Required action
Look over the listing below and report how many of its lines contain the string "complete", with no other words.

Material provided
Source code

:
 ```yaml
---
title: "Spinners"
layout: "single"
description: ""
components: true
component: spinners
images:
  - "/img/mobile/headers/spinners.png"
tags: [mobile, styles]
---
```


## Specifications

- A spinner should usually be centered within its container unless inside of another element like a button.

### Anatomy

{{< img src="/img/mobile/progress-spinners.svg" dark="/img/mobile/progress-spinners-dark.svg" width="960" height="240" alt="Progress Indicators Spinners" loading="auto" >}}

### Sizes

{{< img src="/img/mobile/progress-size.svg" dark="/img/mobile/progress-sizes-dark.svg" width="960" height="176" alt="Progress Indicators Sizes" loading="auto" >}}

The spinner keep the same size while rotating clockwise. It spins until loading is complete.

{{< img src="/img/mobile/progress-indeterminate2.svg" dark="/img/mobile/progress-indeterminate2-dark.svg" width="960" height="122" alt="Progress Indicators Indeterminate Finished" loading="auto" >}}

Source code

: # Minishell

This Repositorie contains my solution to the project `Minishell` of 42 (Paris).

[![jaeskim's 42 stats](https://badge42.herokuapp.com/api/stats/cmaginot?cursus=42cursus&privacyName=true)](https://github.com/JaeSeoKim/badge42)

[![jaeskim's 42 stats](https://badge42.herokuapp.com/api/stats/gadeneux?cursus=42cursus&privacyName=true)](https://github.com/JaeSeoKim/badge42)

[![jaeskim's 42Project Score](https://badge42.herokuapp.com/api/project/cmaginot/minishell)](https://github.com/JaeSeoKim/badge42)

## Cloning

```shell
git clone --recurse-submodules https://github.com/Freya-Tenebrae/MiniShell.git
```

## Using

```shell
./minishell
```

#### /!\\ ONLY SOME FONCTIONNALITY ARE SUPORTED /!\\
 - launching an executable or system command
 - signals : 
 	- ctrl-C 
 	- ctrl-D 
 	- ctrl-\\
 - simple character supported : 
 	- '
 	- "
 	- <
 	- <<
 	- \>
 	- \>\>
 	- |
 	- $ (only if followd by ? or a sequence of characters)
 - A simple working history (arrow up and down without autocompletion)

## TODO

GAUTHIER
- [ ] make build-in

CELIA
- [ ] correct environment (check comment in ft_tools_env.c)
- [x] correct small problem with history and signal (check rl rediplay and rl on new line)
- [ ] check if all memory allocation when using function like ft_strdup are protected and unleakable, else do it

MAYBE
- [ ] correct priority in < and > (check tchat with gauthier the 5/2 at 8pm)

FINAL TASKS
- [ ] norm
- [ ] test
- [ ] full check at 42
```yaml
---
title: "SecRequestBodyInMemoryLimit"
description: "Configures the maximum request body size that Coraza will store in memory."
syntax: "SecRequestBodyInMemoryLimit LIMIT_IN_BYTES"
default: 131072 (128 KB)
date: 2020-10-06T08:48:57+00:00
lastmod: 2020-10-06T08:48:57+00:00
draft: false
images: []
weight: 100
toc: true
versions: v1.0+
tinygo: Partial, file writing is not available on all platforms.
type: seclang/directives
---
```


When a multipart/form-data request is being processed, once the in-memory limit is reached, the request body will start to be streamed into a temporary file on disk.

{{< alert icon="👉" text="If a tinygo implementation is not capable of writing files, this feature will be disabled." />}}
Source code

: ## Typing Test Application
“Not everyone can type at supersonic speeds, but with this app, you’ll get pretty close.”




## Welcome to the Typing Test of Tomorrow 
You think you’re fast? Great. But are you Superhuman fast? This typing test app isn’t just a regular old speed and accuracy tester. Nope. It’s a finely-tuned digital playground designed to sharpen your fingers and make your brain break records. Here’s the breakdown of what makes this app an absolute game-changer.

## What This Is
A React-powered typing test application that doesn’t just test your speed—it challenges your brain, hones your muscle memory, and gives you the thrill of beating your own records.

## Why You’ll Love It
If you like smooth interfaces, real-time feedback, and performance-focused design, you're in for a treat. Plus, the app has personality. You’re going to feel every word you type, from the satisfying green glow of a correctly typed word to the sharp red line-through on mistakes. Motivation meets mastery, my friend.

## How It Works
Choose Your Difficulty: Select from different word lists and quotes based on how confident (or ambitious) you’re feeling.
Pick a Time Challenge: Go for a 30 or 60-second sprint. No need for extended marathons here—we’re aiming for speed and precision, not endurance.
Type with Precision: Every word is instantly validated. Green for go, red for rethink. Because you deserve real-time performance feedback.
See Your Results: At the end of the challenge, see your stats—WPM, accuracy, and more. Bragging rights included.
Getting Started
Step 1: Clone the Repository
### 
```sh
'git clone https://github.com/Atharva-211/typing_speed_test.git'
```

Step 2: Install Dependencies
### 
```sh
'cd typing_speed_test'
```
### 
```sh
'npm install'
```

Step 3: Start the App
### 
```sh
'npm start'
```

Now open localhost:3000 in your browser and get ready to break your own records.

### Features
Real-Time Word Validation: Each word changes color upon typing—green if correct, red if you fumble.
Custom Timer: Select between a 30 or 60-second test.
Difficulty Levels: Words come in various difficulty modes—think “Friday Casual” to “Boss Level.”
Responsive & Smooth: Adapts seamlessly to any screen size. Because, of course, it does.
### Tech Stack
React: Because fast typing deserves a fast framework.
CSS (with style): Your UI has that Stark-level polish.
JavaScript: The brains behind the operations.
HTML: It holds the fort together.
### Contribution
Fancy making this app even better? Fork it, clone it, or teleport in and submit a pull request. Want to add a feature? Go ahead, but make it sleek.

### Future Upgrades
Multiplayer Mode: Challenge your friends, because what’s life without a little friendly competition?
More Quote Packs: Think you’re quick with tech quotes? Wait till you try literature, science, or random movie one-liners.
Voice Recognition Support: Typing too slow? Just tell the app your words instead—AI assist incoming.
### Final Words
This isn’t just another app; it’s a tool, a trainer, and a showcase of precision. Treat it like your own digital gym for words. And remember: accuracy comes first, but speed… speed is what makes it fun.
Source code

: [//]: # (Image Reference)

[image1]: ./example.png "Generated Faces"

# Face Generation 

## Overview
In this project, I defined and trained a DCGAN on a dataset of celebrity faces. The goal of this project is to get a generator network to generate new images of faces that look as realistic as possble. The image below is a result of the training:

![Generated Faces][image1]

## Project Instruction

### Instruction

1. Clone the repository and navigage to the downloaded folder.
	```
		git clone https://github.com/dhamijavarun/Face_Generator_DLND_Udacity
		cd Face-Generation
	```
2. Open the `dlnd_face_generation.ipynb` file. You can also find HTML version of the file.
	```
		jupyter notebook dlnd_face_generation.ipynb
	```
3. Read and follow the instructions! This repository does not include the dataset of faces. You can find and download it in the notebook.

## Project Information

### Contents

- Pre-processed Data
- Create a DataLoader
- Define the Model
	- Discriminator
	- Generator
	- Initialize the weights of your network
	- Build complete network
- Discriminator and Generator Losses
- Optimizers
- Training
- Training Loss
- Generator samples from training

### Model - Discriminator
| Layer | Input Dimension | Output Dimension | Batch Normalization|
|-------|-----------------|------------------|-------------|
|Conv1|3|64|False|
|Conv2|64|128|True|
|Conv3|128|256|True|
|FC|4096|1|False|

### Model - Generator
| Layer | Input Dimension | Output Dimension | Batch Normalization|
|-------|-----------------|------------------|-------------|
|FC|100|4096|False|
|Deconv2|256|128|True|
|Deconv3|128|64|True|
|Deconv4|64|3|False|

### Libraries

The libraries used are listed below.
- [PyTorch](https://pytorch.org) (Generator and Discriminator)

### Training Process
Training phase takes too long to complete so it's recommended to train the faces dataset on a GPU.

Exercise response
3